Preferindo não se olhar no caco de espelho que usa para se barbear, você se dá conta do sabor de chumbo que lhe entope as entranhas – é o tempero da pinga pura que esfolou seu estômago vazio ontem. Mais uma terça-feira começa e, se quiser tomar um café antes de sair do barraco, terá de enfrentar a fila pela água do poço artesiano local.

Apesar de tudo estar diferente, algo estranho lhe move na direção certa dentro desta realidade, afinal de contas, só há uma a seguir. E mesmo que tentasse gritar aos quatro ventos a revolta de ter sido tirado de si o pouco que julgava ter – teto, comida, emprego – ninguém vai lhe ouvir.

Insípido, inaudível e invisível, você segue pelas ruas da cidade em busca de materiais de alumínio para levar à reciclagem e, quem sabe, tirar um troco para o almoço. Percebe a preciosidade do seu trabalho, que limpa a sujeira deixada pelos porcos humanos, que nunca será capa da Forbes.

No governo anterior, dizia-se que você é extremamente pobre por tirar mensalmente para seu sustento a cifra de duzentos e quarenta e seis reais. Mas agora essa quantia parece ter virado fortuna, visto que o novo teto de pobreza é R$ 89.

Oitenta e nove reais.

Por mês.

Não foi só você que acordou miserável em uma bela manhã sufocante de terça-feira; você é apenas mais um número entre os 27,2 milhões de brasileiros que se enquadram no status nobre de pobreza real. Mas isso quem diz é a FGV, e não vivemos tempos de se validar o trabalho científico de renomadas instituições.

Ademais, com a mudança do teto, uma quantidade bem menor de cidadãos pode ser considerada verdadeiramente pobre. Imagine você se existe pobreza no Brasil? Ameaça comunista, sim; pobreza? Jamais!

Entretanto, a folha rasgada de um jornal de hoje cruza seu caminho e você descobre uma notícia muito boa: o presidente quer aumentar o valor do Auxílio Brasil. Não, não é o Bolsa Família – esse é coisa de petista. E petista você sabe, né? Tudo ladrão!

Aí sim, uma luz no fim do túnel. Esse presidente é do balacobaco mesmo, hein? Reorganizar o Orçamento para poder oferecer uma renda básica (corre aqui, Suplicy!) aos que mais necessitam, passando por cima do próprio orgulho ao renomear o programa social que mais criticou e ainda assinar um mea-culpa pela baderna provocada pelos caminhoneiros que ele mesmo incitou… tudo isso pelo bem do País – não tem absolutamente nada a ver com a próxima eleição!

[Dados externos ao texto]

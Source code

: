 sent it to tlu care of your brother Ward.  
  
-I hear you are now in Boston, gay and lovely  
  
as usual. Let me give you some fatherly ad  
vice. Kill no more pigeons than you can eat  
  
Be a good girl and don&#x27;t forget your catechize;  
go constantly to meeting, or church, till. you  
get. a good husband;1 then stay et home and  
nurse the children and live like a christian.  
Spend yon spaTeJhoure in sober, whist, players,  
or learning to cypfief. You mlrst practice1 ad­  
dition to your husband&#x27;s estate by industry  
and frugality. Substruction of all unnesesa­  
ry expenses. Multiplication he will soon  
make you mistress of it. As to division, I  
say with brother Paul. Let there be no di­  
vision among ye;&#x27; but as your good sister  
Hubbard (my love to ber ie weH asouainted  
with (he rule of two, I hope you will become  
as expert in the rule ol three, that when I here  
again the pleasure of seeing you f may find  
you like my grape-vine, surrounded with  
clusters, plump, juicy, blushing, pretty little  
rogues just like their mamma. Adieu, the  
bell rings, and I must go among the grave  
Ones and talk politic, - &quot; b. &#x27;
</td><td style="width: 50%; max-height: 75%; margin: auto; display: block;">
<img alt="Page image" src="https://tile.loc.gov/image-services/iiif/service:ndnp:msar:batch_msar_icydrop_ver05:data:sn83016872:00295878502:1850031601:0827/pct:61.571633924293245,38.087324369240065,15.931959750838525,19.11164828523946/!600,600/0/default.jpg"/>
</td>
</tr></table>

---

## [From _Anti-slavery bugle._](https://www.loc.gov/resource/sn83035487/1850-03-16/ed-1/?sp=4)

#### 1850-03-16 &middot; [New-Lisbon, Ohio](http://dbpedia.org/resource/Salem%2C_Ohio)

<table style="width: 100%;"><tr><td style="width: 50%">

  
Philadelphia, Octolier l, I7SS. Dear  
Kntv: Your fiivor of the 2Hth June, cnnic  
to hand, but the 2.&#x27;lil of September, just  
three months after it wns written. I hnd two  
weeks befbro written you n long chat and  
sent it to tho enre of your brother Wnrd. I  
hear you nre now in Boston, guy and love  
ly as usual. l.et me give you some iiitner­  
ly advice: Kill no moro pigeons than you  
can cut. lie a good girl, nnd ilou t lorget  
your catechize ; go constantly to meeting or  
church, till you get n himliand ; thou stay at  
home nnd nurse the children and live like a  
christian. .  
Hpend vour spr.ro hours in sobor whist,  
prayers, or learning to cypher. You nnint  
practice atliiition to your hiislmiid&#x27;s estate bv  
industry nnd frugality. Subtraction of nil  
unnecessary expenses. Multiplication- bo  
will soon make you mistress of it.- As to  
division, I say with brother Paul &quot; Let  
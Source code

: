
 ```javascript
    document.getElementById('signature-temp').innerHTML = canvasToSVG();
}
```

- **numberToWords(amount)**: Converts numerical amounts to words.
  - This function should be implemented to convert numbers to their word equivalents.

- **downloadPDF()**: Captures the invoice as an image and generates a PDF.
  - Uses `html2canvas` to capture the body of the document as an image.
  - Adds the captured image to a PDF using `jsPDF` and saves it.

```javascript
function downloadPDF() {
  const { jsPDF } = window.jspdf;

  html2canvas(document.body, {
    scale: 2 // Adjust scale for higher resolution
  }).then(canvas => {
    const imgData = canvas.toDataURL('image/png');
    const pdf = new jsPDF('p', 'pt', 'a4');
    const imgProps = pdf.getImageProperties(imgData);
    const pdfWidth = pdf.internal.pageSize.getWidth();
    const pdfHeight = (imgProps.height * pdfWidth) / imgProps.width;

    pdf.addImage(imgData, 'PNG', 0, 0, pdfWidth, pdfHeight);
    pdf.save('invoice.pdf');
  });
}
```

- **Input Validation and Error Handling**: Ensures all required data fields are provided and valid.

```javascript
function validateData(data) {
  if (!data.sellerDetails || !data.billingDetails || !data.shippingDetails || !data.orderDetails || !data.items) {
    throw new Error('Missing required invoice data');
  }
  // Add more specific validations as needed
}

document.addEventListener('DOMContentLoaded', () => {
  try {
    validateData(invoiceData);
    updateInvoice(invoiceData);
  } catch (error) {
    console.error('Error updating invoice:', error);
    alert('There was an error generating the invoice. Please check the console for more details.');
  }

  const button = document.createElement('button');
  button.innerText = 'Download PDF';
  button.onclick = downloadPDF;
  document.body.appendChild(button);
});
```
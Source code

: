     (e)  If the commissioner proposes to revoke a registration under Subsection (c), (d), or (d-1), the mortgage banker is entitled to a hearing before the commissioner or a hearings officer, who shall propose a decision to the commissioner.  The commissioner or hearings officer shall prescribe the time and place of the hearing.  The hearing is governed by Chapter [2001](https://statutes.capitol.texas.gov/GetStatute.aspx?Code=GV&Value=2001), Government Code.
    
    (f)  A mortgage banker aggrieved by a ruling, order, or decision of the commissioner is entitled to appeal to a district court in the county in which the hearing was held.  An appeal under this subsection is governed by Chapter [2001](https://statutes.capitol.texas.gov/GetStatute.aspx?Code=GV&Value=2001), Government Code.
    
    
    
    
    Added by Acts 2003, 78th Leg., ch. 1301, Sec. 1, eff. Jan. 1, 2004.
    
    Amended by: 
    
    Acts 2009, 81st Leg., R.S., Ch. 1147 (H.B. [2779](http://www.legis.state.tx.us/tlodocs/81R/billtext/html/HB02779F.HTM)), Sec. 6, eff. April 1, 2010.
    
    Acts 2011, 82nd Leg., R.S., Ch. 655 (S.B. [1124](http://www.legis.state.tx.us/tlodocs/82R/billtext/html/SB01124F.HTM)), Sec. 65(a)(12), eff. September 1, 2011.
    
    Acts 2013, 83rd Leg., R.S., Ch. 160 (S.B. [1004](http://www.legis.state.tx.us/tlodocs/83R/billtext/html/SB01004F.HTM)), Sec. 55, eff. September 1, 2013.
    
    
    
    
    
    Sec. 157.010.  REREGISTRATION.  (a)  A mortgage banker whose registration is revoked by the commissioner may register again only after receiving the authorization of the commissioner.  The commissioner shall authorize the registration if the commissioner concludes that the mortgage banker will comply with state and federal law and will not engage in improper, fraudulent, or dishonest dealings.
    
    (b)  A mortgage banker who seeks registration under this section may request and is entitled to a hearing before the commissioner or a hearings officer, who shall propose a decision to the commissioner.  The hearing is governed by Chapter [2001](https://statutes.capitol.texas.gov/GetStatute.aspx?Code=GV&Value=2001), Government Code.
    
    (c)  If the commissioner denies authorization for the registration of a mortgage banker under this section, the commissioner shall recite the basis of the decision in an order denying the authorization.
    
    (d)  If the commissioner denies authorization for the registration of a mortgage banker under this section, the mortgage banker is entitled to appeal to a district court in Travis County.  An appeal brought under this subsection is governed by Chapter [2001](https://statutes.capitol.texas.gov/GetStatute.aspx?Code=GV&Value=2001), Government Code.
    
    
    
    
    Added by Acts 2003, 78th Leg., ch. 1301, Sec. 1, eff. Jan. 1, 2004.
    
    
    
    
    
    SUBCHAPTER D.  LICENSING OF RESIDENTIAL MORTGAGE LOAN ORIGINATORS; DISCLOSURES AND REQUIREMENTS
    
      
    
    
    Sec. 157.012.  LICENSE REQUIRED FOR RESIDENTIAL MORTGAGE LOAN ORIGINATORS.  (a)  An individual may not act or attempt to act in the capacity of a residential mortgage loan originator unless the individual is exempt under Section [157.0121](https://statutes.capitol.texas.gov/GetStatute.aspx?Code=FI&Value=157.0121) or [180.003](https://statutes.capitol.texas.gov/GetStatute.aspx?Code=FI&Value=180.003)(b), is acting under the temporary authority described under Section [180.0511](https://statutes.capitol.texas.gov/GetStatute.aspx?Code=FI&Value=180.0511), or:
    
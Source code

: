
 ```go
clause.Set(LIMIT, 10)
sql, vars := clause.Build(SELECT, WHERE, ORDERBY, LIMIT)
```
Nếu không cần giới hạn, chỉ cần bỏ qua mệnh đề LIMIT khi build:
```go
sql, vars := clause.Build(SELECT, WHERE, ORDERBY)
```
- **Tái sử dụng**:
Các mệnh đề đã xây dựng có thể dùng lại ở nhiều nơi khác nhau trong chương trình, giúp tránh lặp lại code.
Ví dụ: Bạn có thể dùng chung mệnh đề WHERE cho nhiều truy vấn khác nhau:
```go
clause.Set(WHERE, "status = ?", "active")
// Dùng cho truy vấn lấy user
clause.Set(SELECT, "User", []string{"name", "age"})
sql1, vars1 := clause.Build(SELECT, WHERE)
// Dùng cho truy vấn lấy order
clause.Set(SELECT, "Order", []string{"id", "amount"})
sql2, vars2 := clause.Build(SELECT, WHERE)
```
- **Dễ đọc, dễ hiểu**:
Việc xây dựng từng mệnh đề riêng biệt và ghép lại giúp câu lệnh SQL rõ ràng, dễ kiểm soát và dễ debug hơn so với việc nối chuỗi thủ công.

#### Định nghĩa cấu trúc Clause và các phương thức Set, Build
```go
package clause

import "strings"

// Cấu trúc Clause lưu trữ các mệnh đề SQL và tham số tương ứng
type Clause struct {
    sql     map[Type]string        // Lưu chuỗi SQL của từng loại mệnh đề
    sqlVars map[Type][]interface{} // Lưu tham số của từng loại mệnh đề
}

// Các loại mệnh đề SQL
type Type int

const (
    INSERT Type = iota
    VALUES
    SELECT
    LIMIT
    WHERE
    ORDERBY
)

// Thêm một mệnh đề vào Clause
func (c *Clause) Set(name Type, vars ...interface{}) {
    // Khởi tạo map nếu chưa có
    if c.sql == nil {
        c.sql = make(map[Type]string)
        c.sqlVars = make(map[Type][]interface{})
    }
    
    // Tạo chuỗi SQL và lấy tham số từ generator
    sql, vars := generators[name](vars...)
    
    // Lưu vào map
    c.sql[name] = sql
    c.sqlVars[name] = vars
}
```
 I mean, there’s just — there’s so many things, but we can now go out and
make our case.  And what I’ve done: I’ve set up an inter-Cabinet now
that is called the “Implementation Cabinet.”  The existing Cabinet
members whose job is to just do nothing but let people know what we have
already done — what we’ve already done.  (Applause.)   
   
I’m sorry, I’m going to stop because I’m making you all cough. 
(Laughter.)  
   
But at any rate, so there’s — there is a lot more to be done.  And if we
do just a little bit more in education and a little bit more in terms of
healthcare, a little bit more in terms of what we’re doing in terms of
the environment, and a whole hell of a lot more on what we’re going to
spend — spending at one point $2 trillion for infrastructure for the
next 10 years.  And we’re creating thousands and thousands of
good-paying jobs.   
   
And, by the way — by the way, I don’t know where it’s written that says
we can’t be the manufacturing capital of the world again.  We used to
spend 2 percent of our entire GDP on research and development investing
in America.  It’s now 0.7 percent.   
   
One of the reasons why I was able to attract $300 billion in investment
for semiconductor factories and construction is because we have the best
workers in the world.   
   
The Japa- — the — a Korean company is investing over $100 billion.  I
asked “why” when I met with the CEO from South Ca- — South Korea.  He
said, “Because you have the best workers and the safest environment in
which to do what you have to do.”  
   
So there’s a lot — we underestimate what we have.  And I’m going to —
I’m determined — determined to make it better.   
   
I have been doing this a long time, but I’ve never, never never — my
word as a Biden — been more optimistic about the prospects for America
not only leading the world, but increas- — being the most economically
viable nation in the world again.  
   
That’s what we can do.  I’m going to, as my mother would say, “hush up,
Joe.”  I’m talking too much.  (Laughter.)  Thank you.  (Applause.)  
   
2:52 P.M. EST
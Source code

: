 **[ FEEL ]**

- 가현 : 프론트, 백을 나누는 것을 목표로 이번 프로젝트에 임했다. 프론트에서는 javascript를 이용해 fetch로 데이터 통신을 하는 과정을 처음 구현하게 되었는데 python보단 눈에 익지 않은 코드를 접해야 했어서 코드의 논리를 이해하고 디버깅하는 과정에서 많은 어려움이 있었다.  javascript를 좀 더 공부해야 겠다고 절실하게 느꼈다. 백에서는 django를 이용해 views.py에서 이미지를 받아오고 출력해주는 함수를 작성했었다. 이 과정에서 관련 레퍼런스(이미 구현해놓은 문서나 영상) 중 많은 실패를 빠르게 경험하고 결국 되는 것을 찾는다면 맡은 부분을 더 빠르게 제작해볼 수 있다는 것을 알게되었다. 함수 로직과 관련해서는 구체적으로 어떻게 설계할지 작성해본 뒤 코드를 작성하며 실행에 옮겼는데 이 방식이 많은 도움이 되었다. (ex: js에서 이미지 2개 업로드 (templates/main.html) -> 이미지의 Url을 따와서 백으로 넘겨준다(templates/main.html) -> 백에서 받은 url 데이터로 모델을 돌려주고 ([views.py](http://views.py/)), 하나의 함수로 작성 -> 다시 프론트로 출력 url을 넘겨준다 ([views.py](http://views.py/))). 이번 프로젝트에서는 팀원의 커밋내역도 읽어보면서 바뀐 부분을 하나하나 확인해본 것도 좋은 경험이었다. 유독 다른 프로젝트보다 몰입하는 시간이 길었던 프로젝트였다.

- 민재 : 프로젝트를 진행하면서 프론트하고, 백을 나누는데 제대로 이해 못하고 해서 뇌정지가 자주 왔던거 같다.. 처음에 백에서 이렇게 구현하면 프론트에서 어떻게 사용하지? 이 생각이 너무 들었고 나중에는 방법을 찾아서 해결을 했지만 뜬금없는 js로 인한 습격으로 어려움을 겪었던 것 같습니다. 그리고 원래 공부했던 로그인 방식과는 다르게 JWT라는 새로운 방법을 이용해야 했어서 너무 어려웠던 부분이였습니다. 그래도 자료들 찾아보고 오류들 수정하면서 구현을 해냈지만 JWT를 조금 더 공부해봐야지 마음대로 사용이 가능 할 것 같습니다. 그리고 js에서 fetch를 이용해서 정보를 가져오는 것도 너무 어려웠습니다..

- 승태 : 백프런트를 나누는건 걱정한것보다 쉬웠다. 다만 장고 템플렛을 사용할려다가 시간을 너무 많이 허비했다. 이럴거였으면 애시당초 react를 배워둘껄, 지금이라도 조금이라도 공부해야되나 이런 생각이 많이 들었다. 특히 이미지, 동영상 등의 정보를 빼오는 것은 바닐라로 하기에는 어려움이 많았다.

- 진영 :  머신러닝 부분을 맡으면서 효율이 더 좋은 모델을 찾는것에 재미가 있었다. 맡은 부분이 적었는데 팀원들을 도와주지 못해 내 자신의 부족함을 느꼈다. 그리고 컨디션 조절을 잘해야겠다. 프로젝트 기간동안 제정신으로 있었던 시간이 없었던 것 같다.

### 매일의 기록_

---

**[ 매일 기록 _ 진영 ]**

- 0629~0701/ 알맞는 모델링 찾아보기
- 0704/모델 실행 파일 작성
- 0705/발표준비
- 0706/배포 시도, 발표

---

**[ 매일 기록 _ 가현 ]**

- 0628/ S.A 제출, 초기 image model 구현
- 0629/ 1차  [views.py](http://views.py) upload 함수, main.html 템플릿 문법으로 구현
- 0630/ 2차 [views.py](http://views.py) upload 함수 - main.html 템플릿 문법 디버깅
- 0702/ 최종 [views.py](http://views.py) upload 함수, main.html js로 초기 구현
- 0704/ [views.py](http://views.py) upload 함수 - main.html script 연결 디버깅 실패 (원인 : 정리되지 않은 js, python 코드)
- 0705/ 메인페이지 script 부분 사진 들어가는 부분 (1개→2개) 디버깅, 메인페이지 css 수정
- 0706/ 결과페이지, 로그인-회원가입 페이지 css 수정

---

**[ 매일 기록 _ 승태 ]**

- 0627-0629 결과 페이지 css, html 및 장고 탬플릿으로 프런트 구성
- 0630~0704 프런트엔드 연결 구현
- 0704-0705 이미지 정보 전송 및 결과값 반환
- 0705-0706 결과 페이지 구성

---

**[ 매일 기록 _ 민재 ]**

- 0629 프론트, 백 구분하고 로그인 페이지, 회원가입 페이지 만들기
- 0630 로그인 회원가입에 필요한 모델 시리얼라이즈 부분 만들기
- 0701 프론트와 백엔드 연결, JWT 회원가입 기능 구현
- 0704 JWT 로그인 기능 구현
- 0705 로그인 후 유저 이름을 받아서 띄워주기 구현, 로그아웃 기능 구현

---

Agora, você só precisa reunir os documentos que lhe atestem miserável. Quem sabe há de ter leite condensado para todos, uma vez que a educação, sem sombra de dúvidas, deve ser para poucos, como reitera o ministro.

No check-list da extrema nobreza, você não precisa nem do pré-natal nem da frequência escolar; o acompanhamento nutricional você não tem. Quanto à carteira de vacinação completa… bem, essa é só para quem não tem histórico de atleta. Este, a propósito, não é pré-requisito para a inclusão no auxílio, Brasil.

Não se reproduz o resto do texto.